= RECORD SET =

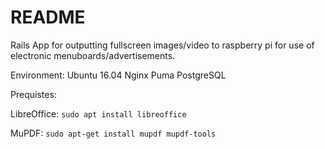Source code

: # README

Rails App for outputting fullscreen images/video to raspberry pi for use of electronic menuboards/advertisements.

Environment:
Ubuntu 16.04
Nginx
Puma
PostgreSQL

Prequistes:

LibreOffice:
```sudo apt install libreoffice```

MuPDF:
```sudo apt-get install mupdf mupdf-tools```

= WORK TO COMPLETE =
Leave out the pictures and set down all of the data exactly.

= RESPONSE TO THE TASK =
Source code

: # README

Rails App for outputting fullscreen images/video to raspberry pi for use of electronic menuboards/advertisements.

Environment:
Ubuntu 16.04
Nginx
Puma
PostgreSQL

Prequistes:

LibreOffice:
```sudo apt install libreoffice```

MuPDF:
```sudo apt-get install mupdf mupdf-tools```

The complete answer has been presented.